RECORDS:
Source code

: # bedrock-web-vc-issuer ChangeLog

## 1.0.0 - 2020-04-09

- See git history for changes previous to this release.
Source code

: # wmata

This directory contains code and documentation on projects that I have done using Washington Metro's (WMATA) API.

---

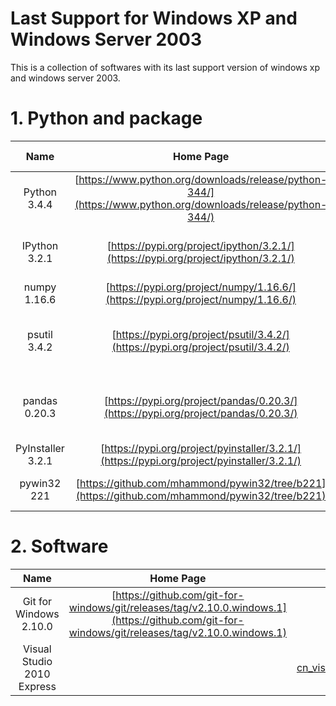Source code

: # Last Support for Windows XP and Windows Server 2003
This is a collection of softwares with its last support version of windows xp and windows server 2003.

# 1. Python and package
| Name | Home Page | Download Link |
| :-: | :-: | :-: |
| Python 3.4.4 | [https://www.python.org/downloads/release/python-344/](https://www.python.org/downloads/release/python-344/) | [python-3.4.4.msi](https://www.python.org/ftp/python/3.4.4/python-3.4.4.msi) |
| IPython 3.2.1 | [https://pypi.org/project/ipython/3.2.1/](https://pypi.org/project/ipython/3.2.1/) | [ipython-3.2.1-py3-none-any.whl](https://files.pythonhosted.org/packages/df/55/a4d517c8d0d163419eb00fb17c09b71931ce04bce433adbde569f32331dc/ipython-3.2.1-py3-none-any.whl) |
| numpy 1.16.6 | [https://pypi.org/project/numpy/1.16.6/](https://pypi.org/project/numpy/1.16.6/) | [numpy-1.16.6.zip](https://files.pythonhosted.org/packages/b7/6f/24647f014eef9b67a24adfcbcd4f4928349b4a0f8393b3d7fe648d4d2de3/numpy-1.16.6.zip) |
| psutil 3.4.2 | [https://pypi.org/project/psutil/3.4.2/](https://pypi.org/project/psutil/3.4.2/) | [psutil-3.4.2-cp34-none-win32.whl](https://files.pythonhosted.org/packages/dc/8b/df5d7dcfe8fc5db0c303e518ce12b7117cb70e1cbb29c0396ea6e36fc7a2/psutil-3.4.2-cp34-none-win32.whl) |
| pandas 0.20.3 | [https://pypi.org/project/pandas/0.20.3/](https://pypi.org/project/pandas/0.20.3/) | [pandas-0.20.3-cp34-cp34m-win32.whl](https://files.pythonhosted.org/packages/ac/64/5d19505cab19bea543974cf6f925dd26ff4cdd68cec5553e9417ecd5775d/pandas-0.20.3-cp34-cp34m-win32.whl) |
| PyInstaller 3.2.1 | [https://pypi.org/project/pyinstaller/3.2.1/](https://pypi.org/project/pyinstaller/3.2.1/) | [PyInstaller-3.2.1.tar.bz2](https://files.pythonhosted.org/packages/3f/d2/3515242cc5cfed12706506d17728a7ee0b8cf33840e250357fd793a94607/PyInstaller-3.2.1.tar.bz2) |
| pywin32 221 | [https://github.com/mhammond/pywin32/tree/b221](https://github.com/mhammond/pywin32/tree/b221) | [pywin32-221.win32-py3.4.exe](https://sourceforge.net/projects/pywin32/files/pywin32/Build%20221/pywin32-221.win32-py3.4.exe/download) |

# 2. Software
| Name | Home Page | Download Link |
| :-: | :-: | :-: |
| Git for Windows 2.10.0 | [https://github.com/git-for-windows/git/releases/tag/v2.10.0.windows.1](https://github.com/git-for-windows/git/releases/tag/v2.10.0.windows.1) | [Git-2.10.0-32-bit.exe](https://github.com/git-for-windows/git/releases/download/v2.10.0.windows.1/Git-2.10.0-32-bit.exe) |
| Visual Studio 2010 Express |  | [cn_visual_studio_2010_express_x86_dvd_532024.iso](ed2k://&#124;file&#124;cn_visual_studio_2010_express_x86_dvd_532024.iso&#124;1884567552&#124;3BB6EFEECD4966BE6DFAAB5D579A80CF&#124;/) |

EXERCISE REQUIREMENTS:
From the entries above, extract only the lines running from the one containing "Git for Windows" through the one containing "Visual Studio 2010", inclusive.

SOLUTION TO THE PROBLEM:
| Git for Windows 2.10.0 | [https://github.com/git-for-windows/git/releases/tag/v2.10.0.windows.1](https://github.com/git-for-windows/git/releases/tag/v2.10.0.windows.1) | [Git-2.10.0-32-bit.exe](https://github.com/git-for-windows/git/releases/download/v2.10.0.windows.1/Git-2.10.0-32-bit.exe) |
| Visual Studio 2010 Express |  | [cn_visual_studio_2010_express_x86_dvd_532024.iso](ed2k://&#124;file&#124;cn_visual_studio_2010_express_x86_dvd_532024.iso&#124;1884567552&#124;3BB6EFEECD4966BE6DFAAB5D579A80CF&#124;/) |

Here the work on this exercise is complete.